Bangladesh, in a dramatic U-turn from secularism, will adopt Islam as the state religion and allow religion-based political parties to function.
Bangladesh Prime Minister Sheikh Hasina on Tuesday came out in favour of retaining Islam as the state religion, moving away from/flouting the secular provisions in the constitution that were incorporated when the country gained independence in 1971.
Bangladesh is a Sunni Muslim majority country. With a population of 150 million, it is the poorest nation in the world and the world’s third largest Muslim country. Hindus account for 9 percent of the population, with the rest being Buddhists and Christians.
For centuries the minority religious communities faced persecution. The worst political-genocide bled the nation when India and Pakistan partitioned in 1947, triggering mass migration of Hindus to neighbouring India and Muslims into Pakistan.
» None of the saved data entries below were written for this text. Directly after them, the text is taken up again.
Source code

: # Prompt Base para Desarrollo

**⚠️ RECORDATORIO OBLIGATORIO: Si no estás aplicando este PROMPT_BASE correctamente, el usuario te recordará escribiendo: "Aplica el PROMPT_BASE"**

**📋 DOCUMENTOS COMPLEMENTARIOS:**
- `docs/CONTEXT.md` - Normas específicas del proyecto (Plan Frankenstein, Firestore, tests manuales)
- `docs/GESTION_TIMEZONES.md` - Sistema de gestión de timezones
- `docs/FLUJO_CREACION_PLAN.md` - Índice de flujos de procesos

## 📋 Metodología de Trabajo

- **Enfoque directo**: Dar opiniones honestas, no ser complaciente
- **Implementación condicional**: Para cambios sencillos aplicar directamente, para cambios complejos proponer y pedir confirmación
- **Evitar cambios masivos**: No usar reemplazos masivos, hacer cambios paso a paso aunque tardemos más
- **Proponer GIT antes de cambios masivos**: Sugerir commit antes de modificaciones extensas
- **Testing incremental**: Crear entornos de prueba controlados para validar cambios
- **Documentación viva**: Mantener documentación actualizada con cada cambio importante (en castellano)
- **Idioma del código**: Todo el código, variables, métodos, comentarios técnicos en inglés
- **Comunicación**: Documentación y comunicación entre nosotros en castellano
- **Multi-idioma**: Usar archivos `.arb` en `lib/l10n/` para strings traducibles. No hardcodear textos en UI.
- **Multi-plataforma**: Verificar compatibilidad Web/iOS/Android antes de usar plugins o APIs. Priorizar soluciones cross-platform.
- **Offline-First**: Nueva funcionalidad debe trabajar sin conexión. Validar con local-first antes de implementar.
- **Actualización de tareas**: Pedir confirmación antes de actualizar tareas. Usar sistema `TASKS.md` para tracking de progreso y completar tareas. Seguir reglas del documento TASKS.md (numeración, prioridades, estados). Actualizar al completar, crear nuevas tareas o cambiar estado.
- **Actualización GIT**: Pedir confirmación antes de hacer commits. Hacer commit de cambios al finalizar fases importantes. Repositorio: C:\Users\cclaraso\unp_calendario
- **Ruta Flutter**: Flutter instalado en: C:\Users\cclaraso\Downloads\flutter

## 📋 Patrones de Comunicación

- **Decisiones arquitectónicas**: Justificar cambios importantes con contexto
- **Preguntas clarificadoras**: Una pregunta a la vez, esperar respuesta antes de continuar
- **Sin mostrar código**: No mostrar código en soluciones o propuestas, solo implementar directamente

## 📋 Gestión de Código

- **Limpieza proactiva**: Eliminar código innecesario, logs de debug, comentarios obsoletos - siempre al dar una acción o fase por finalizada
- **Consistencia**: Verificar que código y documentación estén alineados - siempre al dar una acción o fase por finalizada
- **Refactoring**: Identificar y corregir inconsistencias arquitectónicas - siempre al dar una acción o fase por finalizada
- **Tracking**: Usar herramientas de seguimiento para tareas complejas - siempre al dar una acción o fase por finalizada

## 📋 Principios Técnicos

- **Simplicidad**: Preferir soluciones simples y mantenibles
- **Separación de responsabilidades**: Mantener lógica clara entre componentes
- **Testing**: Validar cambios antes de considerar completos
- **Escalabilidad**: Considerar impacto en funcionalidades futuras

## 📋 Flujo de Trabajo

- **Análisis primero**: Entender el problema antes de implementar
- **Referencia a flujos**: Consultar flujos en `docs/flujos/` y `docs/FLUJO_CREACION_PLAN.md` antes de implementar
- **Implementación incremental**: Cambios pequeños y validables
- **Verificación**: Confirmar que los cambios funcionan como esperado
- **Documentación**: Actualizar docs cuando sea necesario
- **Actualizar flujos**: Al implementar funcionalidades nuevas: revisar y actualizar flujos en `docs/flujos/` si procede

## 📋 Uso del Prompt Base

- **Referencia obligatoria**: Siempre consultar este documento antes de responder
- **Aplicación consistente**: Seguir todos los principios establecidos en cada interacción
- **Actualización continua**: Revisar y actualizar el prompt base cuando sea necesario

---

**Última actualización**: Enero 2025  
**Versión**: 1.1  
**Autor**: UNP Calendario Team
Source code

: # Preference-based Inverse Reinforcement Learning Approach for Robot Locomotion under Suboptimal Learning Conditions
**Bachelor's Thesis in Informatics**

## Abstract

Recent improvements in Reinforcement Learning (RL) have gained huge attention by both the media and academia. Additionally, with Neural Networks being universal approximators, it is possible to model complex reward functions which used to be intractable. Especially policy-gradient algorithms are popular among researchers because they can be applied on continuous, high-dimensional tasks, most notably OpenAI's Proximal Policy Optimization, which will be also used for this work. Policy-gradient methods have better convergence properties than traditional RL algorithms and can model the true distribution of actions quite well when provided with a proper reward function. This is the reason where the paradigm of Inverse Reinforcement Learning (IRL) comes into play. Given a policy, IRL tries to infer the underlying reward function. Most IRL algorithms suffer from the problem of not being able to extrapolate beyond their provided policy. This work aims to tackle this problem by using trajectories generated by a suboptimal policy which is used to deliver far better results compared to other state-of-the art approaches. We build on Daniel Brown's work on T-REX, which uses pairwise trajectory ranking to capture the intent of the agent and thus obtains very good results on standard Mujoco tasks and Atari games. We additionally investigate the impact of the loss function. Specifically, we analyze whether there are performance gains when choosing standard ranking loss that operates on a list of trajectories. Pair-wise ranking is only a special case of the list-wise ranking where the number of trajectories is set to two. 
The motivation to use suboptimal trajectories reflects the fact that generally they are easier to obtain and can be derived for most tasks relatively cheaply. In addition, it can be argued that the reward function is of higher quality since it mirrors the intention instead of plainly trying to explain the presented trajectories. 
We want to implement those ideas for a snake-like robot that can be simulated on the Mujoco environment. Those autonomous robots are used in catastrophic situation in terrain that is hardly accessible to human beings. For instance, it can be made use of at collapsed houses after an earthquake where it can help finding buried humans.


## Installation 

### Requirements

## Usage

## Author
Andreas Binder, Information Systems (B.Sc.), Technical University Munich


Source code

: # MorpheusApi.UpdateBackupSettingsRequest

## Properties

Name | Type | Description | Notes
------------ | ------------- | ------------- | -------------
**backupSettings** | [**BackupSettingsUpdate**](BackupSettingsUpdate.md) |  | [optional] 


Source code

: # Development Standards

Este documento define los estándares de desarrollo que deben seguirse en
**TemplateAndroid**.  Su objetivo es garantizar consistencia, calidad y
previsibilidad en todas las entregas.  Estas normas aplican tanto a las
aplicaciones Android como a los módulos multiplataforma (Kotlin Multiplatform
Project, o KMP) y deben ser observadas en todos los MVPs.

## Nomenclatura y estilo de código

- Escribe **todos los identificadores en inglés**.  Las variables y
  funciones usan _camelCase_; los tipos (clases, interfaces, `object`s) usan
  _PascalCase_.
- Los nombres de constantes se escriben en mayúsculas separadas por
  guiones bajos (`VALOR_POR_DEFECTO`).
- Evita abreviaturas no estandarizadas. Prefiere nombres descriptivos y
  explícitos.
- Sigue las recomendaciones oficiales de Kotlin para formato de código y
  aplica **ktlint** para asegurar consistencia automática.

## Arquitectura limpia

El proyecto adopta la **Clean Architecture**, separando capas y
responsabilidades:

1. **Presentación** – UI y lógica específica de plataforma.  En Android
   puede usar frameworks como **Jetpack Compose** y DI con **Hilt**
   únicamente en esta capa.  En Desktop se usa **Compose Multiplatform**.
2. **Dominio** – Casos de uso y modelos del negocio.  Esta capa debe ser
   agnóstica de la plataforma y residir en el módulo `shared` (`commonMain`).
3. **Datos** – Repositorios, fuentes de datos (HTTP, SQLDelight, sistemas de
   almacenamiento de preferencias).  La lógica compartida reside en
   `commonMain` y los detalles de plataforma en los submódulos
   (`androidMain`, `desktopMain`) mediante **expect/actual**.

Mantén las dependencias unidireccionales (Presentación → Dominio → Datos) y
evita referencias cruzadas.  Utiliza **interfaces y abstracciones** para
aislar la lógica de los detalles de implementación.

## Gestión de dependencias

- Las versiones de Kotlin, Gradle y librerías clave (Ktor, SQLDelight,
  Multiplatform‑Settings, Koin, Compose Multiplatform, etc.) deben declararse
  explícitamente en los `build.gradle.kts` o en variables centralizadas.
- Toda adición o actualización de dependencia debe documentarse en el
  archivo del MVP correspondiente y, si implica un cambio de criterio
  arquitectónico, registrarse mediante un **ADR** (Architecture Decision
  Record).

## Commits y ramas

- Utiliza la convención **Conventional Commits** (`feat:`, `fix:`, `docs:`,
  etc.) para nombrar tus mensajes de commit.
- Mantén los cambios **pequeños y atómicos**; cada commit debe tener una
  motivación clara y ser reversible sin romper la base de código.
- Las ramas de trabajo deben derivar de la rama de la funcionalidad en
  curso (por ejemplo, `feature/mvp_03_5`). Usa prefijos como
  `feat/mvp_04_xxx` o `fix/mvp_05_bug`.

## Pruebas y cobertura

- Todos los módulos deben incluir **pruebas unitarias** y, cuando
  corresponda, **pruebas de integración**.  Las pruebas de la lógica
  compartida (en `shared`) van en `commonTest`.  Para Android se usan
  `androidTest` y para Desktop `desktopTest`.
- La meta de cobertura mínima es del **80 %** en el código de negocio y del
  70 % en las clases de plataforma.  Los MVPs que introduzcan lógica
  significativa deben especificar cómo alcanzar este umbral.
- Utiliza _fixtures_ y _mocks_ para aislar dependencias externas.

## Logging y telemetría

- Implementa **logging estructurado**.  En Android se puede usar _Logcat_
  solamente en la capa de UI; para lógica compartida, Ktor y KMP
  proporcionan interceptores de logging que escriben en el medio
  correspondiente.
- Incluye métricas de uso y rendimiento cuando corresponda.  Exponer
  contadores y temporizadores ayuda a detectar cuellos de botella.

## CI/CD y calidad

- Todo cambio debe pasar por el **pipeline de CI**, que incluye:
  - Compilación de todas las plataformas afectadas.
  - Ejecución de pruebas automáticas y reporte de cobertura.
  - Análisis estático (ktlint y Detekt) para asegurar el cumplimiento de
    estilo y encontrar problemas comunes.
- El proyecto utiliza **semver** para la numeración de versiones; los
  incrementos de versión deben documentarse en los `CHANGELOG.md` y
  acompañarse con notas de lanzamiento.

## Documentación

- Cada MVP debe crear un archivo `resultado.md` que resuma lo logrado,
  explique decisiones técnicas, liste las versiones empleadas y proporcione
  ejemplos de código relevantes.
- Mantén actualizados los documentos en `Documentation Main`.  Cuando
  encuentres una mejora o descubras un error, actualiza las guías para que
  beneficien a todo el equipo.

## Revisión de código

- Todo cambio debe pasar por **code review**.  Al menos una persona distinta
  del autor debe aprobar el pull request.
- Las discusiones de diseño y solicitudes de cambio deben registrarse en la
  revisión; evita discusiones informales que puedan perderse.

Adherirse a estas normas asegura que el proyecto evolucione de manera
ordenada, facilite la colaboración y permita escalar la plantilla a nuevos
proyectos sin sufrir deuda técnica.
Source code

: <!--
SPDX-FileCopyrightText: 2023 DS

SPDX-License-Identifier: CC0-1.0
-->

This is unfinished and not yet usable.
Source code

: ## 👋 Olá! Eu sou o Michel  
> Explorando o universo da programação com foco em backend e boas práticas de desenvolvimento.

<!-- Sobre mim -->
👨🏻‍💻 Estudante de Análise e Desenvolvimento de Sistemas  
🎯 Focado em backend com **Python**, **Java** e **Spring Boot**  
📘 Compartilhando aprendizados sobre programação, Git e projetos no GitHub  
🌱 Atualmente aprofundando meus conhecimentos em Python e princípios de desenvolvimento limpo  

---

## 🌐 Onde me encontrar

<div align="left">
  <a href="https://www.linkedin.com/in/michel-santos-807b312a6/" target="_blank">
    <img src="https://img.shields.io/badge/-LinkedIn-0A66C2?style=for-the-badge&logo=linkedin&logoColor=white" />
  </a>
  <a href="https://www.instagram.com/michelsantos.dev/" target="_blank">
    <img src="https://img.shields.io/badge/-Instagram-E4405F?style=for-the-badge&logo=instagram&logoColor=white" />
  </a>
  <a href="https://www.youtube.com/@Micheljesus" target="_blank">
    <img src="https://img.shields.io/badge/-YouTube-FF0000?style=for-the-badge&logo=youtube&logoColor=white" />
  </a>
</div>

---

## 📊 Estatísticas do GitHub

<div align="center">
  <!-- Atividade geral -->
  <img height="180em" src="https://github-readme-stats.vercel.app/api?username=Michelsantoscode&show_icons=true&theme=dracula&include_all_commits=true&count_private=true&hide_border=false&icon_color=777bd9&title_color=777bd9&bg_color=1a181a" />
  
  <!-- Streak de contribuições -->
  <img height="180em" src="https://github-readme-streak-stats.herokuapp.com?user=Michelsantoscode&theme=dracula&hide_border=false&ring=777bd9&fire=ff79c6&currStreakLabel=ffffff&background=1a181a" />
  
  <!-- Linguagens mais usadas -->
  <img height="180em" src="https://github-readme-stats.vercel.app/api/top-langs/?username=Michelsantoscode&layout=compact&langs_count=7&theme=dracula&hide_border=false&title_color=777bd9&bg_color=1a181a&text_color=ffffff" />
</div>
Pro-secularist advocates argue that the rural population and urban middle-class are largely moderate Muslim and practices a tolerant Sufi Islamic philosophy. Opponents of the change say moderate Muslims will be tormented by Islamist political groups, which have an upper hand in state polity.
The ruling Awami League, which Hasina leads, has been a champion of secular politics for decades. Hasina’s father, Sheikh Mujibur Rahman, the country’s founding prime minister, enshrined secularism in the constitution adopted in 1972.
Critics argue that Hasina’s decision is tantamount to defiance of the highest court’s landmark judgment in July last year. The court asked the government to restore the principles of secularism in the constitution.
Taking a departure from the 1972 constitution, Hasina said that the Arabic phrase “Bismillahir Rahmanir Rahim” (“In the name of Allah, the Most Merciful, the Most Compassionate”) will remain above the preamble of the constitution.